» **WORK ITEM**
Examine each line of the listing below. Copy those in which the string "publishing" appears.

» **RECORDS PROVIDED**
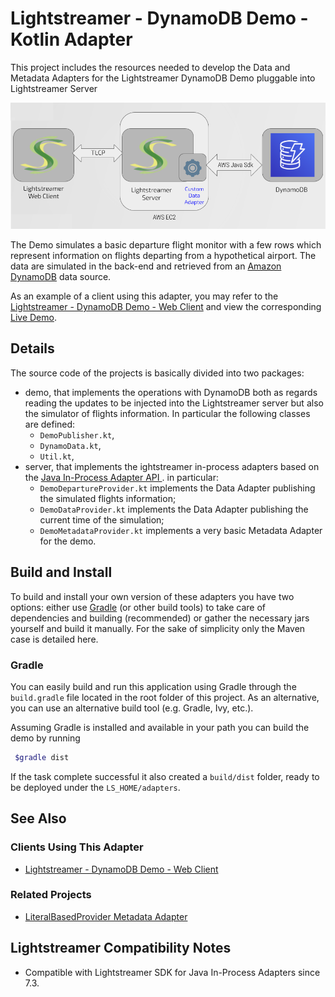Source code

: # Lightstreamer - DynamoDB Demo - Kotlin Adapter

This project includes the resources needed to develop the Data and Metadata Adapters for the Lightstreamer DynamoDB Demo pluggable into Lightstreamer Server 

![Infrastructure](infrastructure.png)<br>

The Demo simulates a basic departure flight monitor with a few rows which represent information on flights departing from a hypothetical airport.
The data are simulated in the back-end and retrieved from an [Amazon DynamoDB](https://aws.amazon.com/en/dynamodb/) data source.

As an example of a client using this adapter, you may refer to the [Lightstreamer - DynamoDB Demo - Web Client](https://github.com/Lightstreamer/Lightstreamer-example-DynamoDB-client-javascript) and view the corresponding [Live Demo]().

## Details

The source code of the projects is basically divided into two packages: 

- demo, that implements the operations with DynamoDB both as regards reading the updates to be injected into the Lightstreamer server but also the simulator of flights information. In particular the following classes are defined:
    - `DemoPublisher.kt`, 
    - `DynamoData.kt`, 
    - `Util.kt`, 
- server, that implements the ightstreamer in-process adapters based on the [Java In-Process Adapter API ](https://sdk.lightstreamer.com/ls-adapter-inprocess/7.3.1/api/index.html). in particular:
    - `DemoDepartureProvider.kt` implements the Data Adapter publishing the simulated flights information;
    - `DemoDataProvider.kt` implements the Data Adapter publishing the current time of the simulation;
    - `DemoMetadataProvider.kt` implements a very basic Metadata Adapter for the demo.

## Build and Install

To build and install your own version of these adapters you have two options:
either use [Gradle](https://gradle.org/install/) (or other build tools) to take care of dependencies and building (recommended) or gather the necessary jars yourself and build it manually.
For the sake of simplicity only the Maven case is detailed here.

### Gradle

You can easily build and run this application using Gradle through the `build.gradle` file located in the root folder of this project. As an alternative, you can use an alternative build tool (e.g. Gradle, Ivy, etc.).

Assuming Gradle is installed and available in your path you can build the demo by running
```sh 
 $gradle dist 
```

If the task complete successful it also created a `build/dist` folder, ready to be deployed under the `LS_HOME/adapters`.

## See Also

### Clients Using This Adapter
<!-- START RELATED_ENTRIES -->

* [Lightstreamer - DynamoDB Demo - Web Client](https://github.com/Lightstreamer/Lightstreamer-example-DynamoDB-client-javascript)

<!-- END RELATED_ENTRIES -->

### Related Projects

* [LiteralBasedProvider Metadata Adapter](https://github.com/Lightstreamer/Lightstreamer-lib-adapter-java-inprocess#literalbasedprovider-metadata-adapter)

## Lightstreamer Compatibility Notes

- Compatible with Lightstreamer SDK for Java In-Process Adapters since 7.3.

» **RESPONSE AREA**
    - `DemoDepartureProvider.kt` implements the Data Adapter publishing the simulated flights information;
    - `DemoDataProvider.kt` implements the Data Adapter publishing the current time of the simulation;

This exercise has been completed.